# 36 ga Wire



## RiaanRed (26/5/16)

Hi All
Who has stock of Any 36 ga wire?


----------



## Jakey (26/5/16)

For those times u just need a 2 ohm build.....

Reactions: Funny 1


----------



## RiaanRed (26/5/16)

Lol! No I want to make Some claptons and fused claptons

Reactions: Like 1


----------



## RiaanRed (26/5/16)

Anyone?


----------



## Jakey (26/5/16)

I havnt seen any 36g for sale before. Hope u come right bud


----------



## RiaanRed (26/5/16)

Really??? Why is that? 36 and up is the core ingredient for claptons and fused claptons.

Reactions: Agree 1


----------



## Jakey (26/5/16)

True, dont know why, who knows maybe a couple of vendors do have and you could get your answer during working hours.

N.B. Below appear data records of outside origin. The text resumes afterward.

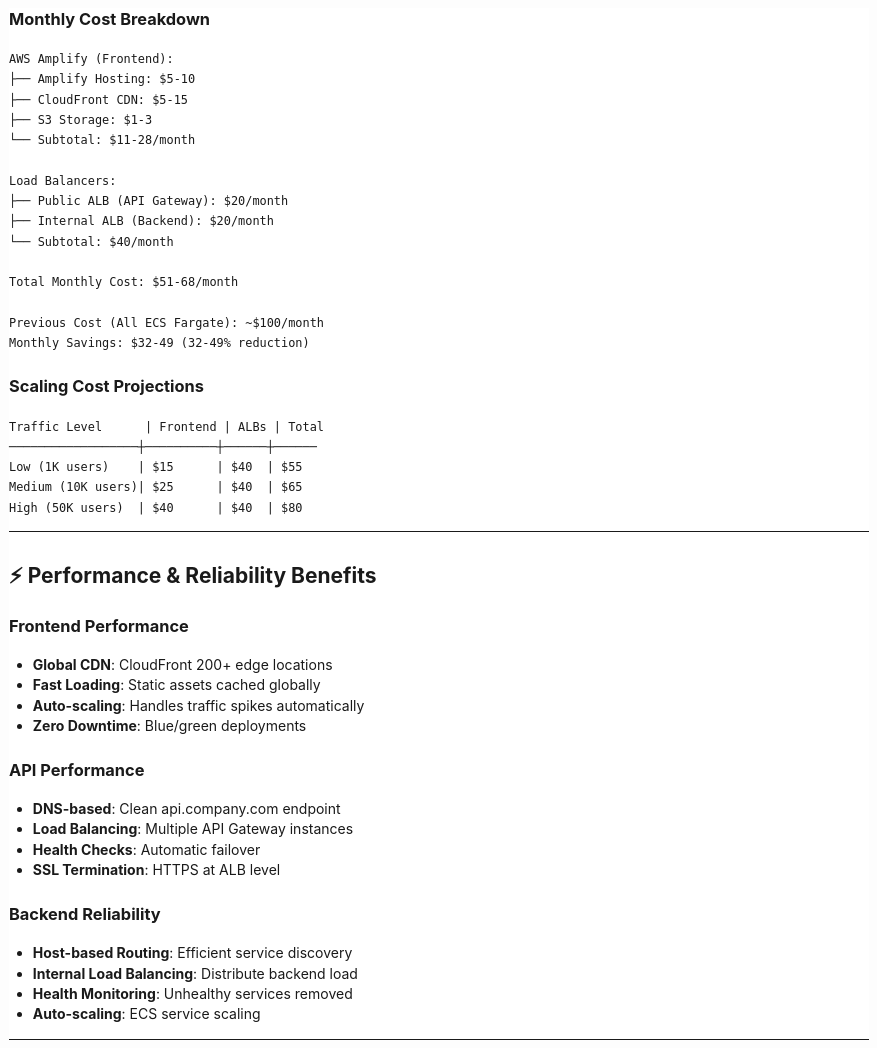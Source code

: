 ### **Monthly Cost Breakdown**
```
AWS Amplify (Frontend):
├── Amplify Hosting: $5-10
├── CloudFront CDN: $5-15
├── S3 Storage: $1-3
└── Subtotal: $11-28/month

Load Balancers:
├── Public ALB (API Gateway): $20/month
├── Internal ALB (Backend): $20/month  
└── Subtotal: $40/month

Total Monthly Cost: $51-68/month

Previous Cost (All ECS Fargate): ~$100/month
Monthly Savings: $32-49 (32-49% reduction)
```

### **Scaling Cost Projections**
```
Traffic Level      | Frontend | ALBs | Total
──────────────────┼──────────┼──────┼──────
Low (1K users)    | $15      | $40  | $55
Medium (10K users)| $25      | $40  | $65  
High (50K users)  | $40      | $40  | $80
```

---

## ⚡ **Performance & Reliability Benefits**

### **Frontend Performance**
- **Global CDN**: CloudFront 200+ edge locations
- **Fast Loading**: Static assets cached globally  
- **Auto-scaling**: Handles traffic spikes automatically
- **Zero Downtime**: Blue/green deployments

### **API Performance**
- **DNS-based**: Clean api.company.com endpoint
- **Load Balancing**: Multiple API Gateway instances
- **Health Checks**: Automatic failover
- **SSL Termination**: HTTPS at ALB level

### **Backend Reliability**
- **Host-based Routing**: Efficient service discovery
- **Internal Load Balancing**: Distribute backend load
- **Health Monitoring**: Unhealthy services removed
- **Auto-scaling**: ECS service scaling

---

If not perhaps you could contact a supplier close to you to help you out and place a special order for you with their next shipment.

Reactions: Like 1


----------



## RiaanRed (26/5/16)

I just ordered some from the states. Had to buy a 250 foot! Lol!


----------



## MoeB786 (26/5/16)

@RiaanRed lemme know how much it works out to might need some as well

Reactions: Like 1


----------



## RiaanRed (26/5/16)

MoeB786 said:


> @RiaanRed lemme know how much it works out to might need some as well


Will do Man


----------